The new arrival interrupted the course of tuition, and Dash availed himself of his opportunity to resume the normal functions of his front paws. At this the reclining tutor looked up from his place on the floor with a countenance more of sorrow than of anger, and said, in a tone that told how deeply he was grieved, “There, lass, see how you’ve spoilt it!”
“Get up, you daft-head! Whatever are you mufflin’ about, you silly one, lying down there with the dogs and the fleas?”
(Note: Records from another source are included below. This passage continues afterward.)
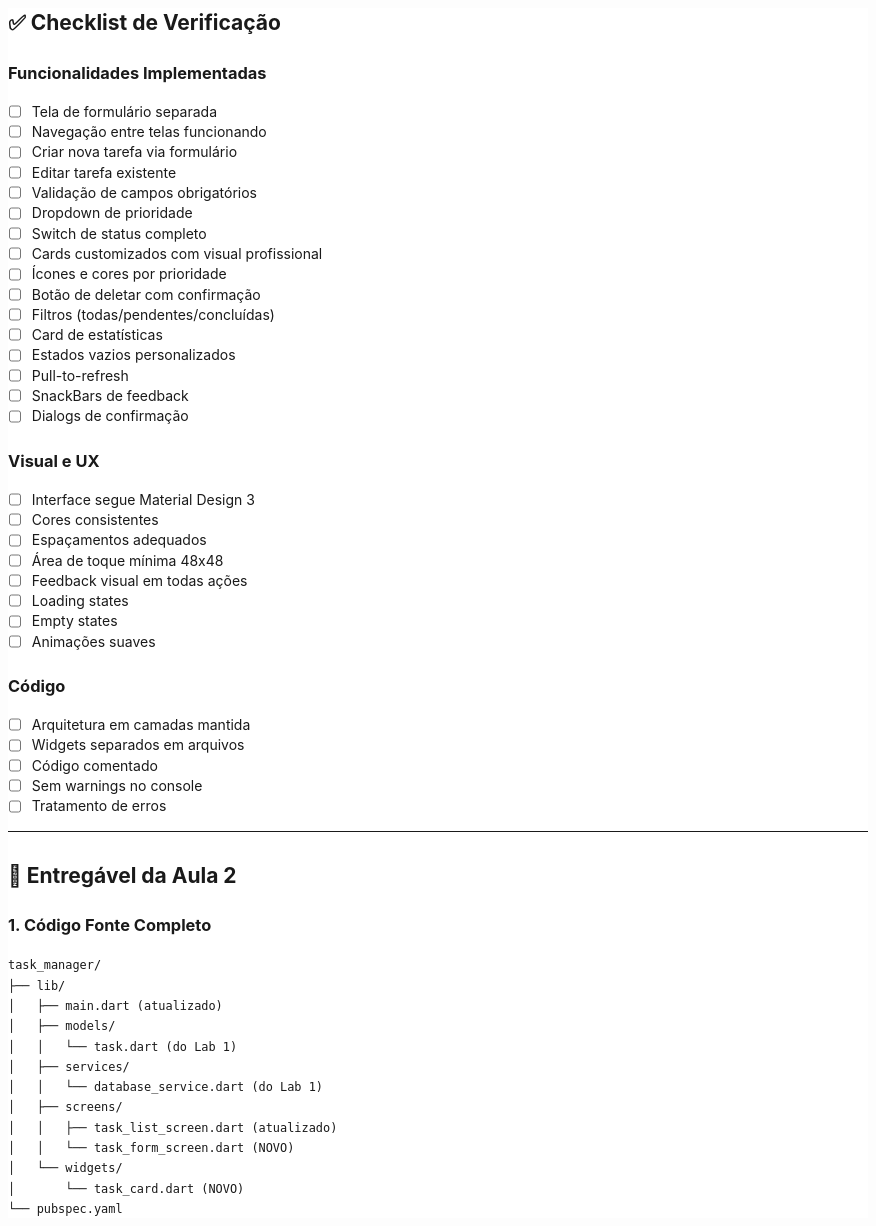 
## ✅ Checklist de Verificação

### Funcionalidades Implementadas
- [ ] Tela de formulário separada
- [ ] Navegação entre telas funcionando
- [ ] Criar nova tarefa via formulário
- [ ] Editar tarefa existente
- [ ] Validação de campos obrigatórios
- [ ] Dropdown de prioridade
- [ ] Switch de status completo
- [ ] Cards customizados com visual profissional
- [ ] Ícones e cores por prioridade
- [ ] Botão de deletar com confirmação
- [ ] Filtros (todas/pendentes/concluídas)
- [ ] Card de estatísticas
- [ ] Estados vazios personalizados
- [ ] Pull-to-refresh
- [ ] SnackBars de feedback
- [ ] Dialogs de confirmação

### Visual e UX
- [ ] Interface segue Material Design 3
- [ ] Cores consistentes
- [ ] Espaçamentos adequados
- [ ] Área de toque mínima 48x48
- [ ] Feedback visual em todas ações
- [ ] Loading states
- [ ] Empty states
- [ ] Animações suaves

### Código
- [ ] Arquitetura em camadas mantida
- [ ] Widgets separados em arquivos
- [ ] Código comentado
- [ ] Sem warnings no console
- [ ] Tratamento de erros

---

## 📝 Entregável da Aula 2

### 1. Código Fonte Completo

```
task_manager/
├── lib/
│   ├── main.dart (atualizado)
│   ├── models/
│   │   └── task.dart (do Lab 1)
│   ├── services/
│   │   └── database_service.dart (do Lab 1)
│   ├── screens/
│   │   ├── task_list_screen.dart (atualizado)
│   │   └── task_form_screen.dart (NOVO)
│   └── widgets/
│       └── task_card.dart (NOVO)
└── pubspec.yaml
```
Liza still stood in the doorway with an august severity of pose that would have befitted Cassandra at the porch. Her unsparing tirade had provoked an outburst of laughter, but not from Robbie. There were two other occupants of the parlor — Reuben Thwaite, who had never been numbered among the regenerate, and had always spent his Sunday mornings in this place and fashion; and little Monsey Laman, whose duty as schoolmaster usually embraced that of sexton, bell-ringer, and pew-opener combined, but who had escaped his clerical offices on this Sabbath morning by some plea of indisposition which, as was eventually perceived, would only give way before liberal doses of the medicine kept at the sign of the Red Lion.
The laughter of these worthies did not commend itself to Liza’s sympathies, for, turning hotly upon them, she said, “And you’re worse nor he is, you old sypers.”